DIRECTIONS: Work out how many lines of the listing hold "begin", then state only that count.

EXERCISE MATERIALS:
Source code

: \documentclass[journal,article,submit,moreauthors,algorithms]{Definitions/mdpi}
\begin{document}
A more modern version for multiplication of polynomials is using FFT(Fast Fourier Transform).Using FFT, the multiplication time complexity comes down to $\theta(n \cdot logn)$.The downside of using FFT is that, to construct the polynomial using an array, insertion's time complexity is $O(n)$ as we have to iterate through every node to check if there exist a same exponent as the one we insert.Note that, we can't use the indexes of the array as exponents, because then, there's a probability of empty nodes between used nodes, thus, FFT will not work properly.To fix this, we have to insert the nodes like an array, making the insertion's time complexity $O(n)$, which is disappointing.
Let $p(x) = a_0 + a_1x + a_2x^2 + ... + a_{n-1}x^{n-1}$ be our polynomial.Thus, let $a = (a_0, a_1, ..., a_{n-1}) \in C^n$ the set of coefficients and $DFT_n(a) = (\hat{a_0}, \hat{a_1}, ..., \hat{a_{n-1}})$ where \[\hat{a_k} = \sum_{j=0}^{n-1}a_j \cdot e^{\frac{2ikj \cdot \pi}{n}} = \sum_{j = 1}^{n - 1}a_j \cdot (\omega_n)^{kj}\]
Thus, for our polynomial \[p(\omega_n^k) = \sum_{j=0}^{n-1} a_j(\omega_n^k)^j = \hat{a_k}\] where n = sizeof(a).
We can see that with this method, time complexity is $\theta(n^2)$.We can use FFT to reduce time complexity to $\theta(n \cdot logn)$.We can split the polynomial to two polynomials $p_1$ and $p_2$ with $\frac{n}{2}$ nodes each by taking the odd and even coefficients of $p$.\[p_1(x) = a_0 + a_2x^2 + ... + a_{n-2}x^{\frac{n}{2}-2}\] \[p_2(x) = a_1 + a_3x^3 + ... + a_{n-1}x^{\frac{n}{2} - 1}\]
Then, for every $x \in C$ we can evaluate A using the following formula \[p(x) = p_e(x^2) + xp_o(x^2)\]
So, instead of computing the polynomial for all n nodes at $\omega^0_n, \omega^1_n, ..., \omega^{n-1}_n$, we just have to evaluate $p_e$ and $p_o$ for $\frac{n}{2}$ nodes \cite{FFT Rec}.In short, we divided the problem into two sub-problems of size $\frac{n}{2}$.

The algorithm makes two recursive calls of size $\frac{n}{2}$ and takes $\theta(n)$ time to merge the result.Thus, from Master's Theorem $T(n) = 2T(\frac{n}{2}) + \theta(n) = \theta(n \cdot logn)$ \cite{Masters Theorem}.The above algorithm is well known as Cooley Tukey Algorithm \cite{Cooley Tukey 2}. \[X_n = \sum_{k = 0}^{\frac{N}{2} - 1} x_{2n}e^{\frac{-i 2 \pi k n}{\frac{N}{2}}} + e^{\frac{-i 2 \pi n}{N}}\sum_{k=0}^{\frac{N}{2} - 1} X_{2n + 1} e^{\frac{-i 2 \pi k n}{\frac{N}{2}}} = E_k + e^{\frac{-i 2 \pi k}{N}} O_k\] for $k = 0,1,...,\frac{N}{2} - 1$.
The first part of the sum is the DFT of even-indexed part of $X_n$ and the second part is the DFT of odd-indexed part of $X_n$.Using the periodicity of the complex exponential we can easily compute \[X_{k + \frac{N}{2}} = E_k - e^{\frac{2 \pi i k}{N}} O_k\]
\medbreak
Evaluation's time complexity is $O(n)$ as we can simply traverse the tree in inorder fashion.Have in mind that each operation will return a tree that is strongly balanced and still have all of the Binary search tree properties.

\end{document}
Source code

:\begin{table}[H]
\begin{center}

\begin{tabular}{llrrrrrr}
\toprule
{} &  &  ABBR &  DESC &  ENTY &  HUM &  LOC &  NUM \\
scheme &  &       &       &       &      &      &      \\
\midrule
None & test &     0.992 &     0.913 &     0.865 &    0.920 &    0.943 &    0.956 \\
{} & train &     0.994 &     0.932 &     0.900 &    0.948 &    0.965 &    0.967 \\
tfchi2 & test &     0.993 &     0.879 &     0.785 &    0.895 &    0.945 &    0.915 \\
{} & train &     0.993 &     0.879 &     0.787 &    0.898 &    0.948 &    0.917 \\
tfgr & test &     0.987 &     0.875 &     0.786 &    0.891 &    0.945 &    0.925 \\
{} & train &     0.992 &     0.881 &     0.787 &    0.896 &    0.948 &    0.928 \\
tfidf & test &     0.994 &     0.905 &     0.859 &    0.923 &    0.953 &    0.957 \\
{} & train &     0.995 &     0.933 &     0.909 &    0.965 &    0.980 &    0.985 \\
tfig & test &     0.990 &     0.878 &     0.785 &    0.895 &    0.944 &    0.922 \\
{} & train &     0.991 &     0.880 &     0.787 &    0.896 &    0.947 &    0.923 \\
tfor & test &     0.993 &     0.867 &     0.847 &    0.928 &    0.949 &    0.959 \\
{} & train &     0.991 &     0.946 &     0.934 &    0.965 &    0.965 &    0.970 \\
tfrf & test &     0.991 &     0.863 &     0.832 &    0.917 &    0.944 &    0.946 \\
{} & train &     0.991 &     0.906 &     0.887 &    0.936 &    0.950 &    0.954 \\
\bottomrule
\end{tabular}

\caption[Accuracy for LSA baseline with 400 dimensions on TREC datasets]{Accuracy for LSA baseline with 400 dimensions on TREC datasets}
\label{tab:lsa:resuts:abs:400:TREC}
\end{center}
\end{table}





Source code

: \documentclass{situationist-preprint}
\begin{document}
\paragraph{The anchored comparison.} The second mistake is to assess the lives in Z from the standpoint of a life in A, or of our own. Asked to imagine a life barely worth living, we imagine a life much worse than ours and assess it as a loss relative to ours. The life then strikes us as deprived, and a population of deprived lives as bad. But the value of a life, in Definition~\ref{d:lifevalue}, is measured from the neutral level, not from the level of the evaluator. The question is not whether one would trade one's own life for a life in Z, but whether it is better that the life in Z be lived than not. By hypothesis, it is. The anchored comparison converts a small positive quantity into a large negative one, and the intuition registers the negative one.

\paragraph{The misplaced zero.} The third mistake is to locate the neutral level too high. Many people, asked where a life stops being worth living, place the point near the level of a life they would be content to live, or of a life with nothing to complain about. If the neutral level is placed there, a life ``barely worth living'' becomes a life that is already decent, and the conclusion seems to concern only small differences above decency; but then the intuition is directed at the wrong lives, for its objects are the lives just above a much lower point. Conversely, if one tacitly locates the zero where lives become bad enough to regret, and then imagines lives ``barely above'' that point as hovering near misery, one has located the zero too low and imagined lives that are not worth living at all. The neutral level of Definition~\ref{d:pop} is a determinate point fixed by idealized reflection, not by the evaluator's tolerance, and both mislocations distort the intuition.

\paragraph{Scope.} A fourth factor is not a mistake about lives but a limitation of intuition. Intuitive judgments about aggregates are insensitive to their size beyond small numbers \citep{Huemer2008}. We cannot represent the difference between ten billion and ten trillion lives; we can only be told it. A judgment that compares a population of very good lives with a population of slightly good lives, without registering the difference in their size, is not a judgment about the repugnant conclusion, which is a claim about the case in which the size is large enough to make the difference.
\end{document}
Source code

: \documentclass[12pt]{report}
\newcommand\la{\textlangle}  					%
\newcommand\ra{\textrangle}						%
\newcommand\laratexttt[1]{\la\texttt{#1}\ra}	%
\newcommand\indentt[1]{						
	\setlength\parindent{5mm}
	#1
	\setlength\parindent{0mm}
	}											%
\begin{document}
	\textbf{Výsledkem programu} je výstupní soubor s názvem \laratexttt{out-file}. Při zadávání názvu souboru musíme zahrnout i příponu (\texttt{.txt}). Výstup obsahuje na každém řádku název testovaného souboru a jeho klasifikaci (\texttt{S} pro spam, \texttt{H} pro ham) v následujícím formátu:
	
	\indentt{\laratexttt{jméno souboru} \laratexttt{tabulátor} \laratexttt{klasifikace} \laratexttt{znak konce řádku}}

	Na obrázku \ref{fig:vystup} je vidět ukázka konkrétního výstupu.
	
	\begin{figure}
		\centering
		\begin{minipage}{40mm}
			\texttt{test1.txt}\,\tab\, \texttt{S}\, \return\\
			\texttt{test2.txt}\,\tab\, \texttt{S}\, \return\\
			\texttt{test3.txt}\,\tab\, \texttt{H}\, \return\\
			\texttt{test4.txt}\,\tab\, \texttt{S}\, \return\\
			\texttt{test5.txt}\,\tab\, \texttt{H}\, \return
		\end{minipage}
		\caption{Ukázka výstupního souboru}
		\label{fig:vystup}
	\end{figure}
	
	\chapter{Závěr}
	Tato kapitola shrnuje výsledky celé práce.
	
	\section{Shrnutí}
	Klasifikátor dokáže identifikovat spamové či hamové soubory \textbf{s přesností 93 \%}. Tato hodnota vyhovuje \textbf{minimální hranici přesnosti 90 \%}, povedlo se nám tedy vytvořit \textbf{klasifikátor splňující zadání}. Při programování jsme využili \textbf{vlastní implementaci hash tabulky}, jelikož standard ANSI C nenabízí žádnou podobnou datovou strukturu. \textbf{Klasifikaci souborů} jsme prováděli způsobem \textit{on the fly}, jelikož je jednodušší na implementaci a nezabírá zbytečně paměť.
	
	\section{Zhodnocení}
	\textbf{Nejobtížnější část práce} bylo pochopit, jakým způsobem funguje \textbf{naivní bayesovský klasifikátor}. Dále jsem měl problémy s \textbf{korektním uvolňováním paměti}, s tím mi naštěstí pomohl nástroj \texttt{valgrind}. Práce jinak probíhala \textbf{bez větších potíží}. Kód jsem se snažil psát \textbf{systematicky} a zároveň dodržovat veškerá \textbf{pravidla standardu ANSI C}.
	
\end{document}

WRITTEN RESPONSE: 8